Creating resources and running etl pipeline

We can create the necessary resources for the glue etl pipeline via cloudformation template in cloudformation/glue/glue-example2.yaml either via the cloudformation console or cli https://docs.aws.amazon.com/cli/latest/reference/cloudformation/create-stack.html This will create a custom classifier, glue job and crawler.

The glue script raw_csv_to_input_aws_forecast.py contains a number of glue and pyspark transformations to filter the existing dataset to only include historical data for one year (2015) and then reformat the dataset to have columns (“timestamp”, “target_value”,”item_id”) and values. The outputs of the different transforms can be seen in the notebook example2.ipynb in the notebooks folder.

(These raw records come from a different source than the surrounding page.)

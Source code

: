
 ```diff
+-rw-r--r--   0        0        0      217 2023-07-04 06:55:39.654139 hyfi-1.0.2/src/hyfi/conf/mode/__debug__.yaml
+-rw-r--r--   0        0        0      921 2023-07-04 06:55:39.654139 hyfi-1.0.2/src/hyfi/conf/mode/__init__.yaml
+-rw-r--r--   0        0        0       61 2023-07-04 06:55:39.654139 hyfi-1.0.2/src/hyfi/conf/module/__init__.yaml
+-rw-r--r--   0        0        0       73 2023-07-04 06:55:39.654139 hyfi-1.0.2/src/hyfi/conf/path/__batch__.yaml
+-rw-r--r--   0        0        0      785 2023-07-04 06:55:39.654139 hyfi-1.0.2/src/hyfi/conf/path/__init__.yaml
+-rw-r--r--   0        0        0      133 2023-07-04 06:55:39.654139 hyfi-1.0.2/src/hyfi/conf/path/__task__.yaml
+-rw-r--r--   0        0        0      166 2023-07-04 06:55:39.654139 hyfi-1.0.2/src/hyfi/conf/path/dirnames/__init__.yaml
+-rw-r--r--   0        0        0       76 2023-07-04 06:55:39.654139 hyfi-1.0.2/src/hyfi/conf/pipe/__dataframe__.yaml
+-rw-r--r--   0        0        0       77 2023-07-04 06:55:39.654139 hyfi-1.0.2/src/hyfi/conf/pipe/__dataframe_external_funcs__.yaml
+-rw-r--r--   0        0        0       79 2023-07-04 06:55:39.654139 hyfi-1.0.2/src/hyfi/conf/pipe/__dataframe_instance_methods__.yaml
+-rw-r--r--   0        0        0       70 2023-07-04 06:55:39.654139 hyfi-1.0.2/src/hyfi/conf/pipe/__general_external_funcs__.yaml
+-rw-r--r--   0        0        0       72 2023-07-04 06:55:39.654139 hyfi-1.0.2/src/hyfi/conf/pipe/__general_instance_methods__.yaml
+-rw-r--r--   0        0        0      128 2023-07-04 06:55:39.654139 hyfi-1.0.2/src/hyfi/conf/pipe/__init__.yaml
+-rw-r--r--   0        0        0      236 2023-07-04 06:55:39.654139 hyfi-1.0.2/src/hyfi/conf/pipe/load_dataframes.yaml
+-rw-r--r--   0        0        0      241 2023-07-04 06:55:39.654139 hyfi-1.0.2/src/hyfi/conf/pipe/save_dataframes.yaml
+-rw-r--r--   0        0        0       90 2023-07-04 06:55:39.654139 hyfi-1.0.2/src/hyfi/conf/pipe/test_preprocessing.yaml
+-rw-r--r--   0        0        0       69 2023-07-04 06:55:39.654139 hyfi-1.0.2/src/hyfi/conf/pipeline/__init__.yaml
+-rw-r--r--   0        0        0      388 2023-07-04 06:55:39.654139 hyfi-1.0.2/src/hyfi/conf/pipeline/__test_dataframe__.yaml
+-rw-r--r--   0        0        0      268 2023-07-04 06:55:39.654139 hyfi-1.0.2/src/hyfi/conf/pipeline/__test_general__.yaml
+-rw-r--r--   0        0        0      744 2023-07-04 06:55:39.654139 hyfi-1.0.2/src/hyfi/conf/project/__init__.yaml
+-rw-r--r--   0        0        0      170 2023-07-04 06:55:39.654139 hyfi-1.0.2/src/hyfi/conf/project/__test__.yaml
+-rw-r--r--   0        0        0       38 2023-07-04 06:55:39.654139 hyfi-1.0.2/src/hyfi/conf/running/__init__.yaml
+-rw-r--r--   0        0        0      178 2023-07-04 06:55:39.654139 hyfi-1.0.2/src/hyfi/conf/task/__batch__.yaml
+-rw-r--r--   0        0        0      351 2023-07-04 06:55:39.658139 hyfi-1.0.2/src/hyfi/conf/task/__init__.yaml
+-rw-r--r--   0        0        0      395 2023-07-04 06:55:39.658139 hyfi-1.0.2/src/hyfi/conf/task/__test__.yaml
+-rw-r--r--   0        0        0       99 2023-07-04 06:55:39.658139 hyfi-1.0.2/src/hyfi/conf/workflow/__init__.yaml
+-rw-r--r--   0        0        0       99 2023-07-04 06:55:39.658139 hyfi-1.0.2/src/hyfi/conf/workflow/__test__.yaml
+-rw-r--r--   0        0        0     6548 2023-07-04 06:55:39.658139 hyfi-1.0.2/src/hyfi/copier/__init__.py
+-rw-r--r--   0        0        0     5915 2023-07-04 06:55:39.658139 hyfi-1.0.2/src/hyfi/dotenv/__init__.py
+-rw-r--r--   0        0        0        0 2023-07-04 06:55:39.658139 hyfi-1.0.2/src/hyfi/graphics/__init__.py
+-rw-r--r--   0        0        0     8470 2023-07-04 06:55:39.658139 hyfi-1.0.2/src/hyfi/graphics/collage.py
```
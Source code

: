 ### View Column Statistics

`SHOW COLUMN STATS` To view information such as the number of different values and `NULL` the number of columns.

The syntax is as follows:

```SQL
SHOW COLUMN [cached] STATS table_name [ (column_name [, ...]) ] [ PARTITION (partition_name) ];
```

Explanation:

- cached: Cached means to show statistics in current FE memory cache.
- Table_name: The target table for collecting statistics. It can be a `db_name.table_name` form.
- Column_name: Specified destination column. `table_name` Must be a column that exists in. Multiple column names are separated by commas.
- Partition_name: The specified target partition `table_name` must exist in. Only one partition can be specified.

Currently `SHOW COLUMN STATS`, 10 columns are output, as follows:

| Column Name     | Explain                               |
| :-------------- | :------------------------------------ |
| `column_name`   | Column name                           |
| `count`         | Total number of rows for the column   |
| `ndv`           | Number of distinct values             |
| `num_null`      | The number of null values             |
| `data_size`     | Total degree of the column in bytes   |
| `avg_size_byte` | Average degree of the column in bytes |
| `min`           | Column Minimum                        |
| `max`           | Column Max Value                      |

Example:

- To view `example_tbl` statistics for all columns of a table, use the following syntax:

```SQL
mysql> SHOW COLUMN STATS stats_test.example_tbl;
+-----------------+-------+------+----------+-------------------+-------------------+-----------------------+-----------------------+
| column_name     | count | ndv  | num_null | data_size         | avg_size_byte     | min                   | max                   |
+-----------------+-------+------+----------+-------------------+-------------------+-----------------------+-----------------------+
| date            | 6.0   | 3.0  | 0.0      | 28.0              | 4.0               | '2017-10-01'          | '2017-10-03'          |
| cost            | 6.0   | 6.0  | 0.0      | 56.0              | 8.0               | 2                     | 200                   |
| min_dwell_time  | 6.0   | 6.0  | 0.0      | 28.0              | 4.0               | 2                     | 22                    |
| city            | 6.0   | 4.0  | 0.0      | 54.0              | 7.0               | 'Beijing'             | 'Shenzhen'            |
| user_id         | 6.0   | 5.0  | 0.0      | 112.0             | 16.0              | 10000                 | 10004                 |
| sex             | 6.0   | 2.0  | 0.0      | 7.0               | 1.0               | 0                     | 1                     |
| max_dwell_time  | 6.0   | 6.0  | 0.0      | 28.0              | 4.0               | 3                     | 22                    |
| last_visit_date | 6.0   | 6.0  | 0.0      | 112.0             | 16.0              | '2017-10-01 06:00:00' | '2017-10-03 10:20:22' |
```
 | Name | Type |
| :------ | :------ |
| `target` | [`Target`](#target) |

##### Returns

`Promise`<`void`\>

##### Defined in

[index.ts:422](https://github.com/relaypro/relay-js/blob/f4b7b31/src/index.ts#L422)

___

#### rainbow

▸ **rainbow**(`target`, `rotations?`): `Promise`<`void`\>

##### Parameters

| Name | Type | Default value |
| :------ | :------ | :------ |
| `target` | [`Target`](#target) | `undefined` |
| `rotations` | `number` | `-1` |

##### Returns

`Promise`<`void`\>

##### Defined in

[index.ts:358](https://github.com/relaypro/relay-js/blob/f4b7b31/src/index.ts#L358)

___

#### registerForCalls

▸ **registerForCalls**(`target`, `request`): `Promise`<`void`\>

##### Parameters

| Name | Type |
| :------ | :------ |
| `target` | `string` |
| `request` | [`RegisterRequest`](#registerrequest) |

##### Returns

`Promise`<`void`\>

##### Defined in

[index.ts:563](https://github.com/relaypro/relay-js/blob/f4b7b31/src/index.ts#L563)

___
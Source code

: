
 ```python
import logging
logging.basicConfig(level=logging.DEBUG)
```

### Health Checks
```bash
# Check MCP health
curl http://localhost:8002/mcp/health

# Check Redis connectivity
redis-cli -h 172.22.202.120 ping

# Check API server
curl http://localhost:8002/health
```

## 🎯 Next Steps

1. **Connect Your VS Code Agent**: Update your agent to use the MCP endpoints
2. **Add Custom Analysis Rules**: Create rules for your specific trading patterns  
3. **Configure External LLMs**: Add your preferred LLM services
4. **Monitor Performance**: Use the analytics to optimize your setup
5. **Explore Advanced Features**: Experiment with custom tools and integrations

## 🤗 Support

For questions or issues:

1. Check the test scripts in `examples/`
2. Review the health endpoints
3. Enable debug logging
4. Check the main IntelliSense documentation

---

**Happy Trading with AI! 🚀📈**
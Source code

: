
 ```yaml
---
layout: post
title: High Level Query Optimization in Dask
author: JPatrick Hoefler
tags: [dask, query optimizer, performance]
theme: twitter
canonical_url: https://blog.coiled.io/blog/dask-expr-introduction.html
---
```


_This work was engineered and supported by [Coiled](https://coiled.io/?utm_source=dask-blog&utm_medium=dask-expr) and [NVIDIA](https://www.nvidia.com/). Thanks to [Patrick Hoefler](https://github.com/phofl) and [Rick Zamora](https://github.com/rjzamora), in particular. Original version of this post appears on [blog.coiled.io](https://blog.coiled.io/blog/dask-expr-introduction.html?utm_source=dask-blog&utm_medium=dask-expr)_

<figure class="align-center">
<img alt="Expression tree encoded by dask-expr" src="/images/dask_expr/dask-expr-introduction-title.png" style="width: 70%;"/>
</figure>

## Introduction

The glue job configuration can be checked on the console as shown in screenshot below. We have configured a max of 5 nodes including the driver node and set the job to timeout automatically after 7 mins. The script path as set in the cloudformation is shown in the script path folder. We can also check the logs for the spark jobs in cloudwatch in realtime by enabling continuous logging in the glue config

The intended workflow is as depicted in the diagram below. The user triggers the glue crawler which populates the data catalog after crawling csv file from S3, using the custom classifier for header names and delimiter. The glue job can then be manually triggered by the user, which would fetch the data from the catalog and run a number of transforms and finally write the data back to S3.

Checking the glue logs, we can see a separate log stream for each worker node, including the driver.

In the driver logs we can see the logs associated with initialisation of the GlueContext and the DAG scheduler which translates the job (submitted to it by the Context after an action is performed on the RDD) into a set of stages that are submitted for execution. It communicates with the task scheduler which tracks the availability of resources (executors) for running these stages.

In the executor logs, we can see the logs associated with the application script.